I’m currently thinking shareholders should take the cash. This is not a stock deal. We aren’t trading our shares for any slice of CSCO whatsoever, which means that we can parlay what’s currently a 34% return (not bad for three months) into 44% when the regulators flash the green light.
Unlike a lot of people, I don’t see a lot of regulatory pushback here. CSCO is big, a former Dow component doing $58 billion a year in sales. SPLK is little, with a revenue track barely 1/20 that size. Putting those numbers together is not a competitive threat to anyone.
And where I really differ from other people in the market is that I recognize that there were a lot of adults in the CSCO room who ran all the scenarios and decided that this deal would go through . . . and more importantly, that the price was worth paying.
That price added up to 41X forward SPLK earnings or 6.3X forward sales.
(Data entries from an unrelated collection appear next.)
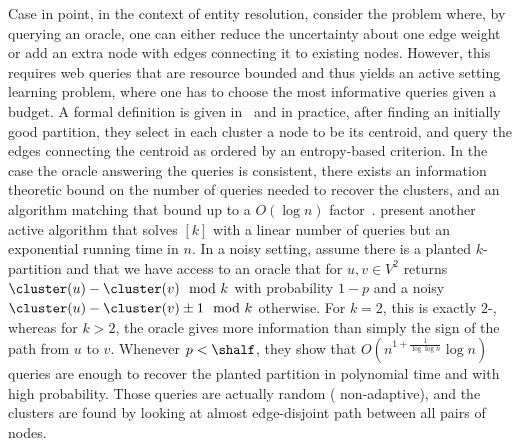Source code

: 
Case in point, in the context of entity resolution, \textcite{activeCoref07} consider the \pcc{}
problem where, by querying an oracle, one can either reduce the uncertainty about one edge weight or
add an extra node with edges connecting it to existing nodes. However, this requires web queries
that are resource bounded and thus yields an active setting learning problem, where one has to
choose the most informative
queries given a budget. A formal definition is given in~\autocite{queryMoreEdgeCC07} and in
practice, after finding an initially good partition, they select in each cluster a node to be its
centroid, and query the edges connecting the centroid as ordered by an entropy-based criterion.
In the case the oracle answering the queries is consistent, there exists an information
theoretic bound on the number of queries needed to recover the clusters, and an algorithm matching
that bound up to a $O(\log n)$ factor~\autocite{perfectActiveLong17}.
\textcite[Section 5]{Ailon2014} present another active algorithm that solves \mind$[k]$ with a
linear number of queries but an exponential running time in $n$.  In a noisy setting,
\textcite{Mitzenmacher2016} assume there is a planted $k$-partition and that we have access to an
oracle that for $u,v\in V^2$ returns $\cluster(u) - \cluster(v) \mod k$ with probability $1-p$ and a
noisy $\cluster(u) - \cluster(v) \pm 1 \mod k$ otherwise. For $k=2$, this is exactly $2$-\pcc{},
whereas for $k>2$, the oracle gives more information than simply the sign of the path from $u$ to
$v$. Whenever
$p < \shalf$, they show that $O(n^{1+\frac{1}{\log\log n}}\log n)$ queries are enough to recover
the planted partition in polynomial time and with high probability. Those queries are actually
random (\ie{} non-adaptive), and the clusters are found by looking at almost edge-disjoint path
between all pairs of nodes.

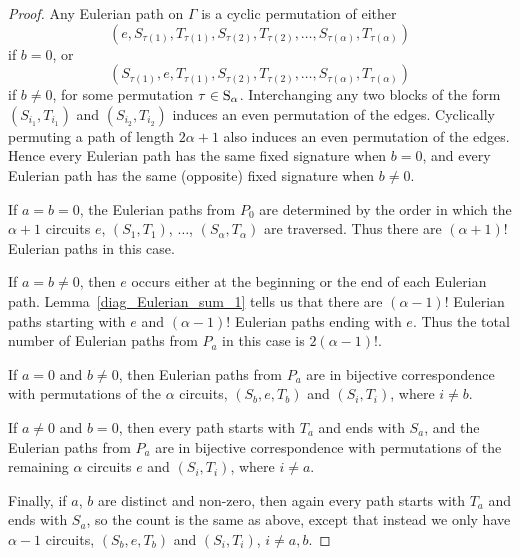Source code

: \documentclass{amsproc}
\theoremstyle{definition}
\theoremstyle{remark}
\numberwithin{equation}{section}
\newcommand{\Sym}{{\rm S}}
\begin{document}
\begin{proof}
Any Eulerian path on $\Gamma$ is a cyclic permutation of either
\[(e,S_{\tau(1)},T_{\tau(1)},S_{\tau(2)},T_{\tau(2)},\dots,S_{\tau(\alpha)},T_{\tau(\alpha)})\]
if $b=0$, or
\[(S_{\tau(1)},e,T_{\tau(1)},S_{\tau(2)},T_{\tau(2)},\dots,S_{\tau(\alpha)},T_{\tau(\alpha)})\]
if $b\neq 0$, for some permutation $\tau\in \Sym_{\alpha}$.  
Interchanging any two blocks of the form $(S_{i_1},T_{i_1})$ and $(S_{i_2},T_{i_2})$ induces 
an even permutation of the edges. Cyclically permuting a path of length $2 \alpha+1$ also induces an even permutation of the edges. 
Hence every Eulerian path has the same fixed signature when $b=0$, and every Eulerian path has the same (opposite) fixed signature when $b\neq 0$.

If $a = b = 0$, the Eulerian paths from $P_0$ are determined by the order in which the 
$\alpha + 1$ circuits $e$, $(S_1, T_1)$, $\ldots$, $(S_{\alpha}, T_{\alpha})$ are traversed. Thus there are $(\alpha + 1)!$ Eulerian paths in this case.

If $a = b \neq 0$, then $e$ occurs either at the beginning or the end of each Eulerian path. Lemma~\ref{diag_Eulerian_sum_1}
tells us that there are $(\alpha-1)!$ Eulerian paths starting with $e$ and $(\alpha-1)!$ Eulerian paths ending with $e$.
Thus the total number of Eulerian paths from $P_a$ in this case is $2 (\alpha-1)!$.

If $a = 0$ and $b \neq 0$, then Eulerian paths from $P_a$ are in bijective correspondence with permutations of the $\alpha$ circuits, 
$(S_b, e, T_b)$ and $(S_i, T_i)$, where $i \neq b$. 

If $a \neq 0$ and $b = 0$, then every path starts with $T_a$ and ends with $S_a$, and the Eulerian paths from $P_a$ are in bijective correspondence 
with permutations of the remaining $\alpha$ circuits $e$ and $(S_i, T_i)$, where $i \neq a$.

Finally, if $a$, $b$ are distinct and non-zero, then again every path starts with $T_a$ and ends with $S_a$, so the count is the same as above, 
except that instead we only have $\alpha - 1$ circuits, $(S_b, e, T_b)$ and $(S_i, T_i)$, $i \neq a, b$.
\end{proof}
\end{document}
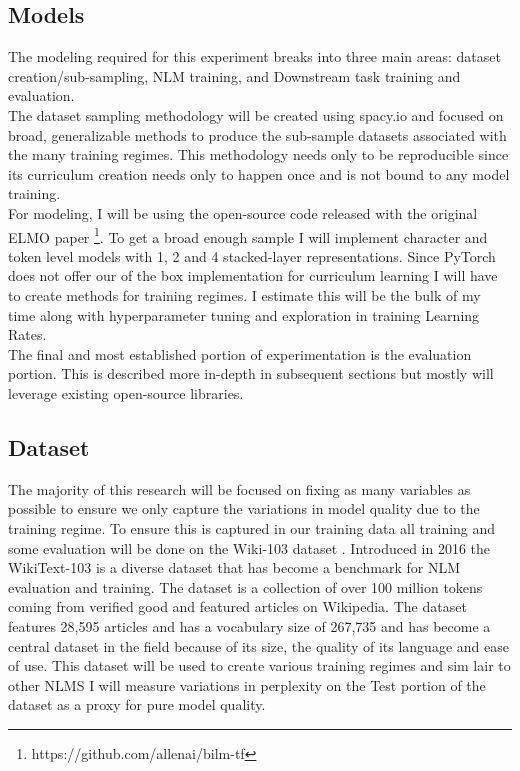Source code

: \documentclass[11pt,a4paper]{article}
\begin{document}
\subsection{Models}
The modeling required for this experiment breaks into three main areas: dataset creation/sub-sampling, NLM training, and Downstream task training and evaluation. \\
The dataset sampling methodology will be created using spacy.io and focused on broad, generalizable methods to produce the sub-sample datasets associated with the many training regimes. This methodology needs only to be reproducible since its curriculum creation needs only to happen once and is not bound to any model training. \\ For modeling, I will be using the open-source code released with the original ELMO paper \footnote{https://github.com/allenai/bilm-tf}. To get a broad enough sample I will implement character and token level models with 1, 2 and 4 stacked-layer representations. Since PyTorch does not offer our of the box implementation for curriculum learning I will have to create methods for training regimes. I estimate this will be the bulk of my time along with hyperparameter tuning and exploration in training Learning Rates. \\
The final and most established portion of experimentation is the evaluation portion. This is described more in-depth in subsequent sections but mostly will leverage existing open-source libraries.
\subsection{Dataset}
The majority of this research will be focused on fixing as many variables as possible to ensure we only capture the variations in model quality due to the training regime. To ensure this is captured in our training data all training and some evaluation will be done on the Wiki-103 dataset \cite{Merity2016PointerSM}. Introduced in 2016 the WikiText-103 is a diverse dataset that has become a benchmark for NLM evaluation and training. The dataset is a collection of over 100 million tokens coming from verified good and featured articles on Wikipedia. The dataset features 28,595 articles and has a vocabulary size of 267,735 and has become a central dataset in the field because of its size, the quality of its language and ease of use. This dataset will be used to create various training regimes and sim lair to other NLMS I will measure variations in perplexity on the Test portion of the dataset as a proxy for pure model quality. 
\end{document}
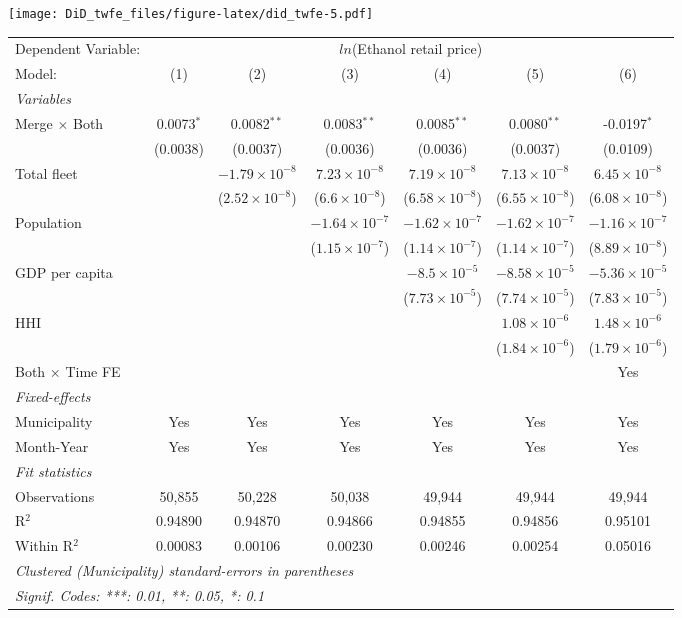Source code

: \documentclass[
]{article}
\begin{document}
\texttt{[image: DiD\_twfe\_files/figure-latex/did\_twfe-5.pdf]}

\begin{tabular}{lcccccc}
\tabularnewline\midrule\midrule
Dependent Variable:&\multicolumn{6}{c}{$ln$(Ethanol retail price)}\\
Model:&(1) & (2) & (3) & (4) & (5) & (6)\\
\midrule \emph{Variables}&   &   &   &   &   &  \\
Merge $\times $ Both & 0.0073$^{*}$ & 0.0082$^{**}$ & 0.0083$^{**}$ & 0.0085$^{**}$ & 0.0080$^{**}$ & -0.0197$^{*}$\\
  &(0.0038) & (0.0037) & (0.0036) & (0.0036) & (0.0037) & (0.0109)\\
Total fleet &    & $-1.79\times 10^{-8}$ & $7.23\times 10^{-8}$ & $7.19\times 10^{-8}$ & $7.13\times 10^{-8}$ & $6.45\times 10^{-8}$\\
  &   & ($2.52\times 10^{-8}$) & ($6.6\times 10^{-8}$) & ($6.58\times 10^{-8}$) & ($6.55\times 10^{-8}$) & ($6.08\times 10^{-8}$)\\
Population &    &    & $-1.64\times 10^{-7}$ & $-1.62\times 10^{-7}$ & $-1.62\times 10^{-7}$ & $-1.16\times 10^{-7}$\\
  &   &    & ($1.15\times 10^{-7}$) & ($1.14\times 10^{-7}$) & ($1.14\times 10^{-7}$) & ($8.89\times 10^{-8}$)\\
GDP per capita &    &    &    & $-8.5\times 10^{-5}$ & $-8.58\times 10^{-5}$ & $-5.36\times 10^{-5}$\\
  &   &    &    & ($7.73\times 10^{-5}$) & ($7.74\times 10^{-5}$) & ($7.83\times 10^{-5}$)\\
HHI &    &    &    &    & $1.08\times 10^{-6}$ & $1.48\times 10^{-6}$\\
  &   &    &    &    & ($1.84\times 10^{-6}$) & ($1.79\times 10^{-6}$)\\
Both $\times$ Time FE &  &  &  &  &  & Yes\\
\midrule \emph{Fixed-effects}&   &   &   &   &   &  \\
Municipality & Yes & Yes & Yes & Yes & Yes & Yes\\
Month-Year & Yes & Yes & Yes & Yes & Yes & Yes\\
\midrule \emph{Fit statistics}&  & & & & & \\
Observations & 50,855&50,228&50,038&49,944&49,944&49,944\\
R$^2$ & 0.94890&0.94870&0.94866&0.94855&0.94856&0.95101\\
Within R$^2$ & 0.00083&0.00106&0.00230&0.00246&0.00254&0.05016\\
\midrule\midrule\multicolumn{7}{l}{\emph{Clustered (Municipality) standard-errors in parentheses}}\\
\multicolumn{7}{l}{\emph{Signif. Codes: ***: 0.01, **: 0.05, *: 0.1}}\\
\end{tabular}
\end{document}
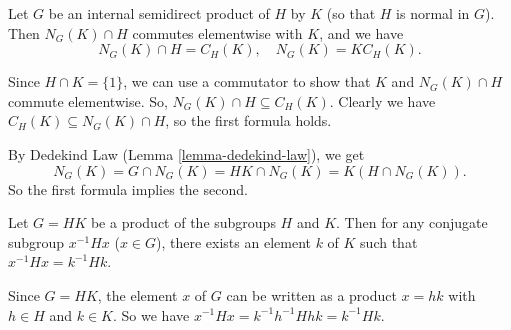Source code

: \begin{lemma} \label{lemma-semidirect-prod-C-and-N}
	Let $G$ be an internal semidirect product of $H$ by $K$ (so that $H$ is normal in $G$). Then $N_G(K) \cap H$ commutes elementwise with $K$, and we have
	$$N_G(K) \cap H = C_H(K), \quad N_G(K) = KC_H(K).$$
\end{lemma}
\begin{sketch}
	Since $H \cap K = \{1\}$, we can use a commutator to show that $K$ and $N_G(K) \cap H$ commute elementwise. So, $N_G(K) \cap H \subseteq C_H(K)$. Clearly we have
	$C_H(K) \subseteq N_G(K) \cap H$,
	so the first formula holds.
	
	By Dedekind Law (Lemma \ref{lemma-dedekind-law}), we get
	$$N_G(K) = G \cap N_G(K) = HK \cap N_G(K) = K(H \cap N_G(K)).$$
	So the first formula implies the second.
\end{sketch}

\begin{lemma} \label{lemma-HK-and-conjugate}
	Let $G = HK$ be a product of the subgroups $H$ and $K$. Then for any conjugate subgroup $x^{-1}Hx$ ($x\in G$), there exists an element $k$ of $K$ such that $x^{-1}Hx = k^{-1}Hk$.
\end{lemma}
\begin{sketch}
	Since $G = HK$, the element $x$ of $G$ can be written as a product $x = hk$ with $h\in H$ and $k\in K$. So we have
	$x^{-1}Hx = k^{-1}h^{-1}Hhk = k^{-1}Hk$.
\end{sketch}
These numbers might look big and scary if you’ve bought into the narrative that every rate hike is automatically a multiple killer, but get real: CSCO saw those numbers and knew that was what it would take to get SPLK leadership to take the bid.
The numbers are tangible. The narrative is more controversial. Growth stocks like ours deserve a premium price, especially when the market as a whole has hit a serious growth wall. The only question is how high the multiples can go in this rate environment, and CSCO just drew a $28 billion line in the sand.
Is CSCO desperate? Crazy? I don’t think so. Back in 2019, SPLK traded at $118 at this point in the year, roughly 63X the forward earnings target. Admittedly, bond yields were down around 1.8% then, so that multiple now needs a significant discount. If CSCO paid that kind of money for SPLK in this environment, I would admit that they seem a little desperate.
But SPLK is also a much bigger company than it was in 2019. Earnings have doubled. If you respect earnings as a way to evaluate what a company is worth, SPLK could have run a lot higher than $157 over time. After all, it’s still expanding at a double-digit rate where the S&P 500 as a whole stays stalled.
I almost regret the fact that the SPLK board accepted the buyout. But this accelerates their exit and they’ll find ways to put the cash back to work in the meantime . . . and so will we.
We know without a shadow of a doubt that Big Tech will pay 41X earnings or 6.3X sales for a company growing about 12-15% a year depending on which metric you focus on. Are any of our companies overvalued at that price? Where “should” they be valued in this kind of strategic environment?